4 1/2 Uhr nachts im Bett. Wachen! Wachen! Sinnlos. Viel Pulver, zuviel. Grauenhaft! Wachen, wachen, denken, traurig sein. Verlorene Seele, zerstört kaputt, Die Dummheit der Menschen, ihre Primitivität, Brutalität, der schauerliche Schwachsinn ist Schuld. An allem. Noch lebt der Dichter in mir Die Finstemis ist der Genesungsschlaf des kommenden Tages!
Sehe düstre Zukunftsgesichter und danach helle Gesichter des Menschheitsmorgens! Wehe dem Mensch, der als Dichter über diese Welt gehen muss. Empfindsamkeit ist die vornehmste Kraft in normalen Verhältnissen der Menschen untereinander. Aber wehe, wenn dämonische Kämpfe die Menschheit zerreissen. dann ist das empfindsame Herz eine unausstehbare Belastung für das Individuum. Das Geheimnis der Liebe ist vielleicht nicht zuletzt ein nathematisches Gesetz, dem auch die Bahnen der Planeten folgen müssen. Zusammenstöße sind da und dort nur falsche Berechnungen der Natur.
7. 10. 36
Lag 10 Monate zu Bett. Las viel. Malte nur ein Bild – Schiffe. Zeichnete 4-6 Bilder. Arno fiel im Sommer in den Brunnen. War grauenhat.Habe geschrien. Furchtbar. Habe seither immer noch nachts Angstneurosen. Mit mir selbst unzufrieden. Zu pessimistisch in allem wenn auch viel um mich herum dämonisch dunkel ist! Sehe düstre Zukunftsgesichter und danach helle Gesichter des Menschheitsmorgens!

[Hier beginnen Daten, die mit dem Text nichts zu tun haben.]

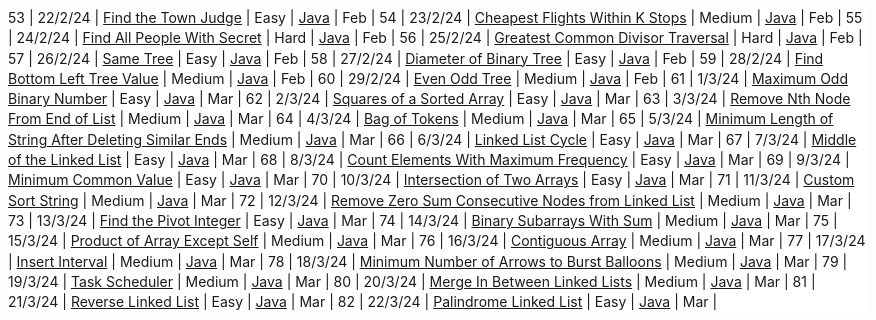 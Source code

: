 53 | 22/2/24 | [Find the Town Judge](https://leetcode.com/problems/find-the-town-judge/) | Easy | [Java](./February%202024/Find_the_Town_Judge.java) | Feb |
54 | 23/2/24 | [Cheapest Flights Within K Stops](https://leetcode.com/problems/cheapest-flights-within-k-stops/) | Medium | [Java](./February%202024/Cheapest_Flights_Within_K_Stops.java) | Feb |
55 | 24/2/24 | [Find All People With Secret](https://leetcode.com/problems/find-all-people-with-secret/) | Hard | [Java](./February%202024/Find_All_People_With_Secret.java) | Feb |
56 | 25/2/24 | [Greatest Common Divisor Traversal](https://leetcode.com/problems/greatest-common-divisor-traversal/) | Hard | [Java](./February%202024/Greatest_Common_Divisor_Traversal.java) | Feb |
57 | 26/2/24 | [Same Tree](https://leetcode.com/problems/same-tree/) | Easy | [Java](./February%202024/Same_Tree.java) | Feb |
58 | 27/2/24 | [Diameter of Binary Tree](https://leetcode.com/problems/diameter-of-binary-tree/) | Easy | [Java](./February%202024/Diameter_of_Binary_Tree.java) | Feb |
59 | 28/2/24 | [Find Bottom Left Tree Value](https://leetcode.com/problems/find-bottom-left-tree-value/) | Medium | [Java](./February%202024/Find_Bottom_Left_Tree_Value.java) | Feb |
60 | 29/2/24 | [Even Odd Tree](https://leetcode.com/problems/even-odd-tree/) | Medium | [Java](./February%202024/Even_Odd_Tree.java) | Feb |
61 | 1/3/24 | [Maximum Odd Binary Number](https://leetcode.com/problems/maximum-odd-binary-number/) | Easy | [Java](./March%202024/Maximum_Odd_Binary_Number.java) | Mar |
62 | 2/3/24 | [Squares of a Sorted Array](https://leetcode.com/problems/squares-of-a-sorted-array/) | Easy | [Java](./March%202024/Squares_of_a_Sorted_Array.java) | Mar |
63 | 3/3/24 | [Remove Nth Node From End of List](https://leetcode.com/problems/remove-nth-node-from-end-of-list/) | Medium | [Java](./March%202024/Remove_Nth_Node_From_End_of_List.java) | Mar |
64 | 4/3/24 | [Bag of Tokens](https://leetcode.com/problems/bag-of-tokens/) | Medium | [Java](./March%202024/Bag_of_Tokens.java) | Mar |
65 | 5/3/24 | [Minimum Length of String After Deleting Similar Ends](https://leetcode.com/problems/minimum-length-of-string-after-deleting-similar-ends/) | Medium | [Java](./March%202024/Minimum_Length_of_String_After_Deleting_Similar_Ends.java) | Mar |
66 | 6/3/24 | [Linked List Cycle](https://leetcode.com/problems/linked-list-cycle/) | Easy | [Java](./March%202024/Linked_List_Cycle.java) | Mar |
67 | 7/3/24 | [Middle of the Linked List](https://leetcode.com/problems/middle-of-the-linked-list/) | Easy | [Java](./March%202024/Middle_of_the_Linked_List.java) | Mar |
68 | 8/3/24 | [Count Elements With Maximum Frequency](https://leetcode.com/problems/count-elements-with-maximum-frequency/) | Easy | [Java](./March%202024/Count_Elements_With_Maximum_Frequency.java) | Mar |
69 | 9/3/24 | [Minimum Common Value](https://leetcode.com/problems/minimum-common-value/) | Easy | [Java](./March%202024/Minimum_Common_Value.java) | Mar |
70 | 10/3/24 | [Intersection of Two Arrays](https://leetcode.com/problems/intersection-of-two-arrays/) | Easy | [Java](./March%202024/Intersection_of_Two_Arrays.java) | Mar |
71 | 11/3/24 | [Custom Sort String](https://leetcode.com/problems/custom-sort-string/) | Medium | [Java](./March%202024/Custom_Sort_String.java) | Mar |
72 | 12/3/24 | [Remove Zero Sum Consecutive Nodes from Linked List](https://leetcode.com/problems/remove-zero-sum-consecutive-nodes-from-linked-list/) | Medium | [Java](./March%202024/Remove_Zero_Sum_Consecutive_Nodes_from_Linked_List.java) | Mar | 
73 | 13/3/24 | [Find the Pivot Integer](https://leetcode.com/problems/find-the-pivot-integer/) | Easy | [Java](./March%202024/Find_the_Pivot_Integer.java) | Mar |
74 | 14/3/24 | [Binary Subarrays With Sum](https://leetcode.com/problems/binary-subarrays-with-sum/) | Medium | [Java](./March%202024/Binary_Subarrays_With_Sum.java) | Mar |
75 | 15/3/24 | [Product of Array Except Self](https://leetcode.com/problems/product-of-array-except-self/) | Medium | [Java](./March%202024/Product_of_Array_Except_Self.java) | Mar |
76 | 16/3/24 | [Contiguous Array](https://leetcode.com/problems/contiguous-array/) | Medium | [Java](./March%202024/Contiguous_Array.java) | Mar |
77 | 17/3/24 | [Insert Interval](https://leetcode.com/problems/insert-interval/) | Medium | [Java](./March%202024/Insert_Interval.java) | Mar |
78 | 18/3/24 | [Minimum Number of Arrows to Burst Balloons](https://leetcode.com/problems/minimum-number-of-arrows-to-burst-balloons/) | Medium | [Java](./March%202024/Minimum_Number_of_Arrows_to_Burst_Balloons.java) | Mar |
79 | 19/3/24 | [Task Scheduler](https://leetcode.com/problems/task-scheduler/) | Medium | [Java](./March%202024/Task_Scheduler.java) | Mar |
80 | 20/3/24 | [Merge In Between Linked Lists](https://leetcode.com/problems/merge-in-between-linked-lists/) | Medium | [Java](./March%202024/Merge_In_Between_Linked_Lists.java) | Mar |
81 | 21/3/24 | [Reverse Linked List](https://leetcode.com/problems/reverse-linked-list/) | Easy | [Java](./March%202024/Reverse_Linked_List.java) | Mar |
82 | 22/3/24 | [Palindrome Linked List](https://leetcode.com/problems/palindrome-linked-list/) | Easy | [Java](./March%202024/Palindrome_Linked_List.java) | Mar |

Im Gerichtsgefängnis München-Neudeck
Heule ununterbrochen. Kann keine Stimmen mehr vertragen, nichts! Oft sehe ich große , schwarze Ratten, höre fremde Stimmen, höre es flüstern vor der dicken Eichentüre. Grauenhaft. Weißt Du, mein herrliches Kind, tapferer Bub, Papa ist nicht schuldig, ach, das weißt Du ja schon. Gell? Ja, ob ich von diesem Wege wiederkehre? Irgendwie zuckt Licht ahnungsvoll im mich, durch mich – in mir. Was solls ? Ich glaube! William!
2. Mai 45
Lindau besetzt. Vorher Alarm. Zermürbende Tage. Bombardement auf Bregenz. Schwer! Weiße Fahne auf dem Kirchturm. Tränen im Auge. Dachau! Lehr, Wonka. Willy? Ungeheure Tage.
25. Oktober 46
Lange Tagebuchpause! So vergeht die Zeit!! Erfolge. Am 18. Juni lasen Maxl Benard und Z.Brenner am Radio Dornbirn meine Verse. Die Spannung war sehr groß. Leider Versagte der Radio. Technische Störung. Wäre schön gewesen. Ein ganz großer Erfolg geworden… machte große Propaganda in den Zeitungen… Mein Name als Dichter ist nun mit einem Schlage bekannt. Besuchte Johannes R.Becher . War ein ganz großes Erlebnis.
Dichterlesung am 6. 0ktober im städtischen Konzertsaal. Kritik: „Becher ist fraglos der`Erste“ . Ganz groß! Acht Gedichte wurden gelesen.